-- DATA EXTRACT --
▼

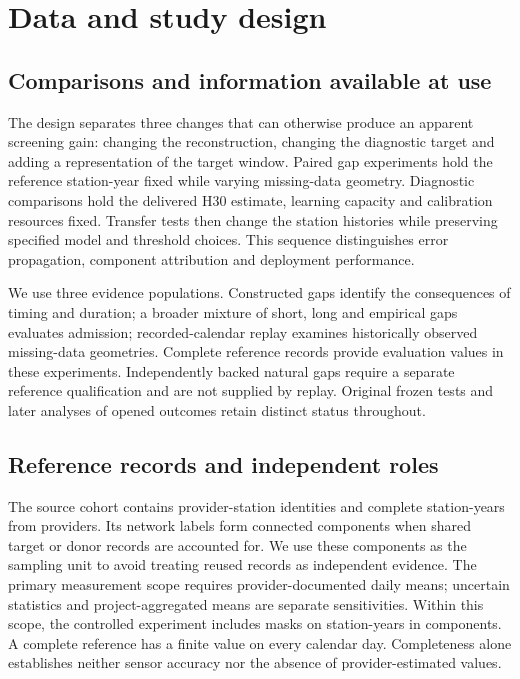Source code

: \section{Data and study design}

\subsection{Comparisons and information available at use}

The design separates three changes that can otherwise produce an apparent screening gain: changing the reconstruction, changing the diagnostic target and adding a representation of the target window. Paired gap experiments hold the reference station-year fixed while varying missing-data geometry. Diagnostic comparisons hold the delivered H30 estimate, learning capacity and calibration resources fixed. Transfer tests then change the station histories while preserving specified model and threshold choices. This sequence distinguishes error propagation, component attribution and deployment performance.

We use three evidence populations. Constructed gaps identify the consequences of timing and duration; a broader mixture of short, long and empirical gaps evaluates admission; recorded-calendar replay examines historically observed missing-data geometries. Complete reference records provide evaluation values in these experiments. Independently backed natural gaps require a separate reference qualification and are not supplied by replay. Original frozen tests and later analyses of opened outcomes retain distinct status throughout.

\subsection{Reference records and independent roles}

The source cohort contains \RSourceStations{} provider-station identities and \RSourceYears{} complete station-years from \RSourceProviders{} providers. Its \RSourceNetworks{} network labels form \RSourceGroups{} connected components when shared target or donor records are accounted for. We use these components as the sampling unit to avoid treating reused records as independent evidence. The primary measurement scope requires provider-documented daily means; uncertain statistics and project-aggregated means are separate sensitivities. Within this scope, the controlled experiment includes \RDocumentedControlledCases{} masks on \RDocumentedYears{} station-years in \RDocumentedGroups{} components. A complete reference has a finite value on every calendar day. Completeness alone establishes neither sensor accuracy nor the absence of provider-estimated values.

▲

-- ASSIGNMENT --
Take the lines from the first line of the entries through the line with "and information available", inclusive, and give them again exactly, minus any pictures.

-- TASK ANSWER --
Source code

: \section{Data and study design}

\subsection{Comparisons and information available at use}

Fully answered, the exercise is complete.